The jentil were believed to have lived alongside the Basque people. They were hairy and so tall that they could walk in the sea and threw rocks from one mountain to another. This stone throwing has led to several tales and explanations for ancient stone buildings and large isolated rocks. Even the Basque ball game, pilota, is ascribed to these stone-throwers. The tradition lives on in the Basque power games of stone lifting and throwing. Some attributed to the jentil the defeat of Roland in the Battle of Roncevaux, where the Basques defeated the Frankish army by throwing rocks on them. The giants were believed to have created the neolithic monuments, such as dolmens, found around the Basque Country.

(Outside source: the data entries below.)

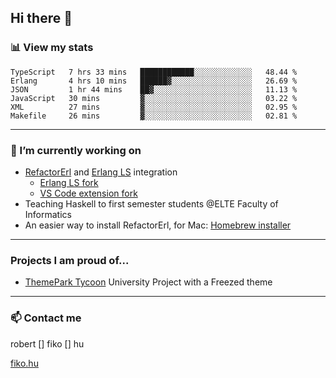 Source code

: ## Hi there 👋

### 📊 View my stats

<!--START_SECTION:waka-->

```text
TypeScript   7 hrs 33 mins   ████████████░░░░░░░░░░░░░   48.44 %
Erlang       4 hrs 10 mins   ██████▓░░░░░░░░░░░░░░░░░░   26.69 %
JSON         1 hr 44 mins    ██▓░░░░░░░░░░░░░░░░░░░░░░   11.13 %
JavaScript   30 mins         ▓░░░░░░░░░░░░░░░░░░░░░░░░   03.22 %
XML          27 mins         ▓░░░░░░░░░░░░░░░░░░░░░░░░   02.95 %
Makefile     26 mins         ▓░░░░░░░░░░░░░░░░░░░░░░░░   02.81 %
```

<!--END_SECTION:waka-->


---

### 🔭 I’m currently working on
- [RefactorErl](https://plc.inf.elte.hu/erlang/) and [Erlang LS](https://erlang-ls.github.io) integration 
  - [Erlang LS fork](https://github.com/robertfiko/erlang_ls)
  - [VS Code extension fork](https://github.com/robertfiko/vscode)
- Teaching Haskell to first semester students @ELTE Faculty of Informatics
- An easier way to install RefactorErl, for Mac: [Homebrew installer](https://github.com/robertfiko/homebrew-referl-installer)

---
### Projects I am proud of...
- [ThemePark Tycoon](https://szofttech.inf.elte.hu/szofttech/public/csip-42) University Project with a Freezed theme
---


### 📫 Contact me
robert [] fiko [] hu

[fiko.hu](https://fiko.hu)


<!--
**robertfiko/robertfiko** is a ✨ _special_ ✨ repository because its `README.md` (this file) appears on your GitHub profile.

Here are some ideas to get you started:

- 🔭 I’m currently working on ...
- 🌱 I’m currently learning ...
- 👯 I’m looking to collaborate on ...
- 🤔 I’m looking for help with ...
- 💬 Ask me about ...
- 📫 How to reach me: ...
- 😄 Pronouns: ...
- ⚡ Fun fact: ...
-->
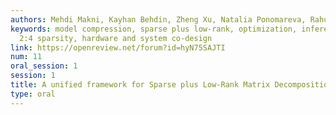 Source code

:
 ```yaml
---
authors: Mehdi Makni, Kayhan Behdin, Zheng Xu, Natalia Ponomareva, Rahul Mazumder
keywords: model compression, sparse plus low-rank, optimization, inference acceleration,
  2:4 sparsity, hardware and system co-design
link: https://openreview.net/forum?id=hyN75SAJTI
num: 11
oral_session: 1
session: 1
title: A unified framework for Sparse plus Low-Rank Matrix Decomposition for LLMs
type: oral
---
```

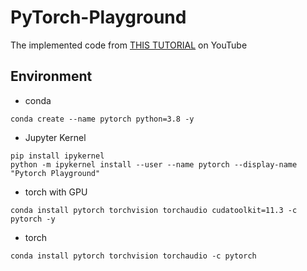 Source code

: # PyTorch-Playground
The implemented code from [THIS TUTORIAL](https://www.youtube.com/playlist?list=PLqnslRFeH2UrcDBWF5mfPGpqQDSta6VK4) on YouTube

## Environment
- conda
```
conda create --name pytorch python=3.8 -y
```
- Jupyter Kernel
```
pip install ipykernel
python -m ipykernel install --user --name pytorch --display-name "Pytorch Playground"
```
- torch with GPU
```
conda install pytorch torchvision torchaudio cudatoolkit=11.3 -c pytorch -y
```
- torch
```
conda install pytorch torchvision torchaudio -c pytorch
```
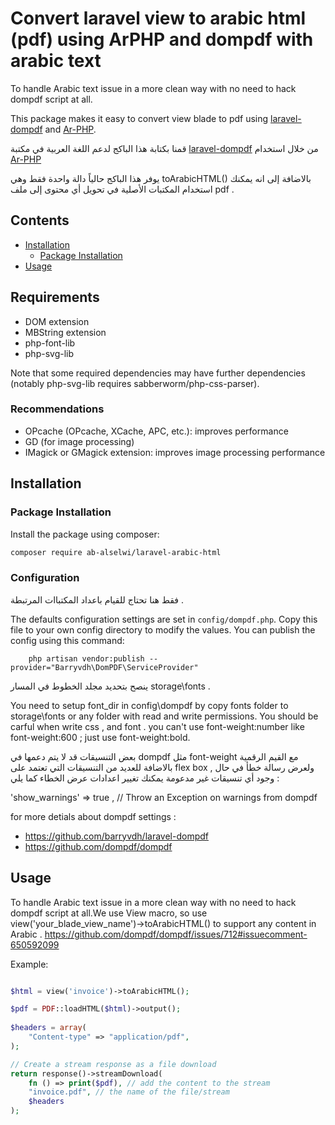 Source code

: #  Convert laravel view to arabic html (pdf) using ArPHP and dompdf with arabic text

To handle  Arabic text issue in a more clean way with no need to hack dompdf script at all. 

This package makes it easy to convert view blade to  pdf  using [laravel-dompdf](https://github.com/barryvdh/laravel-dompdf) and [Ar-PHP](https://github.com/khaled-alshamaa/ar-php). 

قمنا بكتابة هذا الباكج  لدعم اللغة العربية  في مكتبة  [laravel-dompdf](https://github.com/barryvdh/laravel-dompdf) من خلال   استخدام  [Ar-PHP](https://github.com/khaled-alshamaa/ar-php)

يوفر هذا الباكج حالياً  دالة واحدة فقط وهي   toArabicHTML() بالاضافة إلى انه يمكنك استخدام  المكتبات  الأصلية في تحويل أي محتوى إلى ملف  pdf .

## Contents

- [Installation](#installation)
	- [Package Installation](#package-installation)
- [Usage](#usage)

## Requirements

 * DOM extension
 * MBString extension
 * php-font-lib
 * php-svg-lib
 
Note that some required dependencies may have further dependencies 
(notably php-svg-lib requires sabberworm/php-css-parser).

### Recommendations

 * OPcache (OPcache, XCache, APC, etc.): improves performance
 * GD (for image processing)
 * IMagick or GMagick extension: improves image processing performance

 ## Installation

### Package Installation

Install the package using composer:
```bash
composer require ab-alselwi/laravel-arabic-html
```

### Configuration

فقط هنا تحتاج  للقيام  باعداد  المكتباات المرتبطة  .

The defaults configuration settings are set in `config/dompdf.php`. Copy this file to your own config directory to modify the values. You can publish the config using this command:

```shell
    php artisan vendor:publish --provider="Barryvdh\DomPDF\ServiceProvider"
```

ينصح  بتحديد مجلد الخطوط  في المسار   storage\fonts  .

You need to setup font_dir in config\dompdf by copy fonts folder to storage\fonts or any folder with read and write permissions. 
You should be carful when write css , and font . you can't use font-weight:number like font-weight:600 ; just use font-weight:bold.

بعض  التنسيقات قد لا يتم دعمها في  dompdf مثل  font-weight مع القيم الرقمية  بالاضافة للعديد من التنسيقات  التي  تعتمد على flex box , ولعرض رسالة خطأ في حال وجود أي  تنسيقات  غير مدعومة يمكنك  تغيير  اعدادات عرض الخطاء  كما يلي : 

'show_warnings' => true ,   // Throw an Exception on warnings from dompdf

for more detials about dompdf settings : 
- https://github.com/barryvdh/laravel-dompdf 
- https://github.com/dompdf/dompdf

## Usage

To handle  Arabic text issue in a more clean way with no need to hack dompdf script at all.We use View macro, so use view('your_blade_view_name')->toArabicHTML() to support any content in Arabic .  https://github.com/dompdf/dompdf/issues/712#issuecomment-650592099

Example:

```php

$html = view('invoice')->toArabicHTML();

$pdf = PDF::loadHTML($html)->output();
        
$headers = array(
    "Content-type" => "application/pdf",
);

// Create a stream response as a file download
return response()->streamDownload(
    fn () => print($pdf), // add the content to the stream
    "invoice.pdf", // the name of the file/stream
    $headers
);
  ```

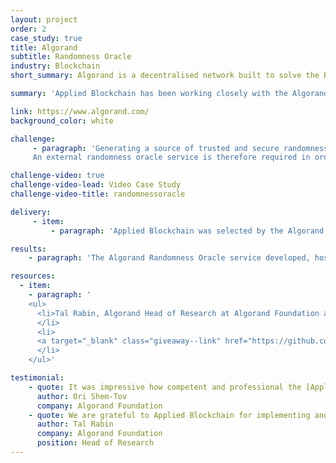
 ```yaml
---
layout: project
order: 2
case_study: true
title: Algorand
subtitle: Randomness Oracle
industry: Blockchain
short_summary: Algorand is a decentralised network built to solve the Blockchain Trilemma of simultaneously achieving speed, security, and decentralisation. Launched in June 2019 by computer scientist and MIT professor Silvio Micali, Algorand is a permissionless, open-source blockchain network upon which anyone can build.

summary: 'Applied Blockchain has been working closely with the Algorand Foundation since 2019, including developing a range of leading Algorand decentralised applications from <a class="giveaway--link" target="_blank" href="https://appliedblockchain.com/projects/opulous">Opulous</a> music rights financing, to <a class="giveaway--link" target="_blank" href="https://appliedblockchain.com/projects/aorist">Aorist<a/> high-end digital art marketplace, and core infrastructure such as <a class="giveaway--link" target="_blank" href="https://londonbridge.io">London Bridge</a>, a secure token bridge between Ethereum and Algorand, and <a class="giveaway--link" target="_blank" href="https://silentdata.com">Silent Data</a>, a privacy-preserving data oracle.'

link: https://www.algorand.com/
background_color: white

challenge:
     - paragraph: 'Generating a source of trusted and secure randomness is difficult, especially on-chain. Yet having one is necessary for decentralised applications that depend on randomised processes, such as lotteries, random NFT drops, games, etc. Crucially, it is not enough for most on-chain applications to use “random-looking” quantities (such as the block seed) as sources of randomness. Instead, block proposers have partial control over these quantities, making it possible for rogue block proposers to break applications that depend on these sources being unpredictable.</br>
     An external randomness oracle service is therefore required in order to post random values into the blockchain in a cryptographically trusted manner. Full details of the challenge can be found <a href="https://developer.algorand.org/articles/randomness-on-algorand/" target="_blank" class="giveaway--link">here</a>.'

challenge-video: true
challenge-video-lead: Video Case Study
challenge-video-title: randomnessoracle

delivery:
     - item:
         - paragraph: 'Applied Blockchain was selected by the Algorand Foundation to design, build, host and operate the very first independent Randomness Oracle for the Algorand blockchain. The cryptographic function implemented in the oracle is referred to as a <a class="giveaway--link" target="_blank" href="https://en.wikipedia.org/wiki/Verifiable_random_function">Verifiable Random Function (VRF)</a>, and its authenticity is verified by Algorand smart contracts.'

results:
    - paragraph: 'The Algorand Randomness Oracle service developed, hosted and operated by Applied Blockchain was launched in mainnet on 17th November 2022, and is now the official source of randomness on the Algorand blockchain. It can be seen providing random numbers at regular intervals in the <a class="giveaway--link" target="_blank" href="https://algoexplorer.io/address/APPLDMEYQTPYA25IGZLM5OBRWIGWYBJEPXRSKXKJTGEGYI2TJDC33SEZNU">Algorand Blockchain explorer here</a>, and these random values are available to be used by any smart contract deployed on the Algorand blockchain, including in games, generative NFTs, lotteries etc. <a class="giveaway--link" target="_blank" href="https://developer.algorand.org/articles/usage-and-best-practices-for-randomness-beacon/">A guide to using the randomness oracle can be found here.</a>'

resources:
  - item:
    - paragraph: '
    <ul>
      <li>Tal Rabin, Algorand Head of Research at Algorand Foundation announces the launch of the Algorand Randomness Oracle developed by Applied Blockchain: <a target="_blank" class="giveaway--link" href="https://www.algorand.foundation/news/randomness-has-arrived">01101011110101… — Randomness Has Arrived on Algorand</a>
      </li>
      <li>
      <a target="_blank" class="giveaway--link" href="https://github.com/appliedblockchain/algorand-randomness-beacon">GitHub</a>
      </li>
    </ul>'

testimonial:
    - quote: It was impressive how competent and professional the [Applied Blockchain] team members were, as well as how well we communicated. We had a great experience working with them, since they always understood the importance of the project, and shared our views. Also whenever we requested a change or fix, we usually got quick responses and solutions, so all in all, the experience was excellent.  
      author: Ori Shem-Tov
      company: Algorand Foundation
    - quote: We are grateful to Applied Blockchain for implementing and maintaining the backend service. 
      author: Tal Rabin
      company: Algorand Foundation
      position: Head of Research
---
```

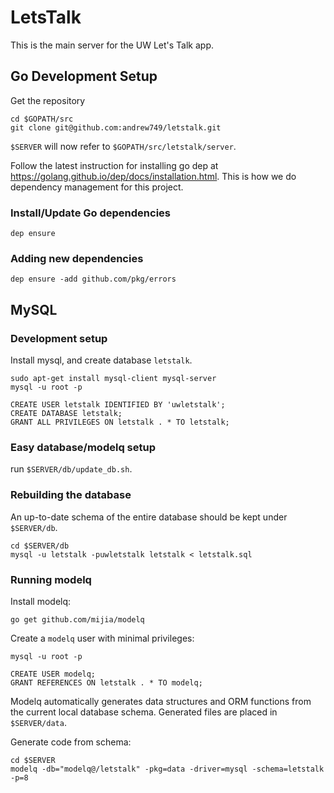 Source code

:# LetsTalk

This is the main server for the UW Let's Talk app.

## Go Development Setup

Get the repository
```
cd $GOPATH/src
git clone git@github.com:andrew749/letstalk.git
```

`$SERVER` will now refer to `$GOPATH/src/letstalk/server`.

Follow the latest instruction for installing go dep at https://golang.github.io/dep/docs/installation.html. This is how we do
dependency management for this project.

### Install/Update Go dependencies
```
dep ensure
```

### Adding new dependencies
```
dep ensure -add github.com/pkg/errors
```

## MySQL

### Development setup

Install mysql, and create database `letstalk`.
```
sudo apt-get install mysql-client mysql-server
mysql -u root -p

CREATE USER letstalk IDENTIFIED BY 'uwletstalk';
CREATE DATABASE letstalk;
GRANT ALL PRIVILEGES ON letstalk . * TO letstalk;
```

### Easy database/modelq setup

run `$SERVER/db/update_db.sh`.

### Rebuilding the database

An up-to-date schema of the entire database should be kept under
`$SERVER/db`.

```
cd $SERVER/db
mysql -u letstalk -puwletstalk letstalk < letstalk.sql
```

### Running modelq

Install modelq:
```
go get github.com/mijia/modelq
```

Create a `modelq` user with minimal privileges:
```
mysql -u root -p

CREATE USER modelq;
GRANT REFERENCES ON letstalk . * TO modelq;
```

Modelq automatically generates data structures and ORM functions from
the current local database schema. Generated files are placed
in `$SERVER/data`.

Generate code from schema:
```
cd $SERVER
modelq -db="modelq@/letstalk" -pkg=data -driver=mysql -schema=letstalk -p=8
```
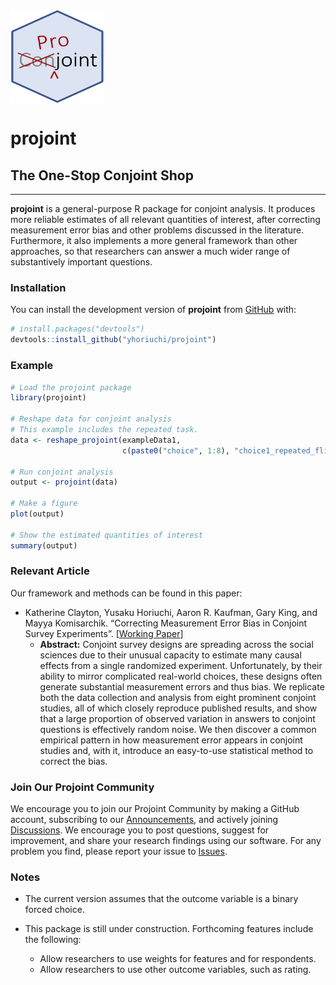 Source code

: # <img src="man/figures/projoint.png" align="center" width="150" height="150" />

# projoint

## The One-Stop Conjoint Shop

---

**projoint** is a general-purpose R package for conjoint analysis. It produces more reliable estimates of all relevant quantities of interest, after correcting measurement error bias and other problems discussed in the literature. Furthermore, it also implements a more general framework than other approaches, so that researchers can answer a much wider range of substantively important questions.

### Installation

You can install the development version of **projoint** from [GitHub](https://github.com/) with:

``` r
# install.packages("devtools")
devtools::install_github("yhoriuchi/projoint")
```

### Example

``` r
# Load the projoint package
library(projoint)

# Reshape data for conjoint analysis
# This example includes the repeated task.
data <- reshape_projoint(exampleData1, 
                         c(paste0("choice", 1:8), "choice1_repeated_flipped"))

# Run conjoint analysis
output <- projoint(data)

# Make a figure
plot(output)

# Show the estimated quantities of interest
summary(output)

```

### Relevant Article

Our framework and methods can be found in this paper:

* Katherine Clayton, Yusaku Horiuchi, Aaron R. Kaufman, Gary King, and Mayya Komisarchik. “Correcting Measurement Error Bias in Conjoint Survey Experiments”. [[Working Paper](https://gking.harvard.edu/conjointE)]
  + **Abstract:** Conjoint survey designs are spreading across the social sciences due to their unusual capacity to estimate many causal effects from a single randomized experiment. Unfortunately, by their ability to mirror complicated real-world choices, these designs often generate substantial measurement errors and thus bias. We replicate both the data collection and analysis from eight prominent conjoint studies, all of which closely reproduce published results, and show that a large proportion of observed variation in answers to conjoint questions is effectively random noise. We then discover a common empirical pattern in how measurement error appears in conjoint studies and, with it, introduce an easy-to-use statistical method to correct the bias.

### Join Our Projoint Community

We encourage you to join our Projoint Community by making a GitHub account, subscribing to our [Announcements](https://github.com/yhoriuchi/projoint/discussions/categories/announcements), and actively joining [Discussions](https://github.com/yhoriuchi/projoint/discussions). We encourage you to post questions, suggest for improvement, and share your research findings using our software. For any problem you find, please report your issue to [Issues](https://github.com/yhoriuchi/projoint/issues). 

### Notes

* The current version assumes that the outcome variable is a binary forced choice.

* This package is still under construction. Forthcoming features include the following:
  + Allow researchers to use weights for features and for respondents.
  + Allow researchers to use other outcome variables, such as rating.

They also were said to have invented metallurgy and the saw and first grew wheat, teaching humans to farm. However, they were unwilling to move to the valleys from the mountains, with a certain unwillingness to progress. They disappeared into the earth under a dolmen in the Arratzaren valley in Navarra when a portentous luminous cloud – perhaps a star – appeared, said to have heralded the birth of Christ (Kixmi) and the end of the jentil age. Other stories say jentil threw themselves from a mountain. Only Olentzero remained, a giant who appears at Christmas and is reproduced as straw dolls.
There are many structures and places around the Basque Country with jentil in their name, generally referring to pagan or ancient places, supposedly built by the jentil. Dolmens are jentilarri or jentiletxe, harrespil are jentilbaratz, caves can be jentilzulo or jentilkoba.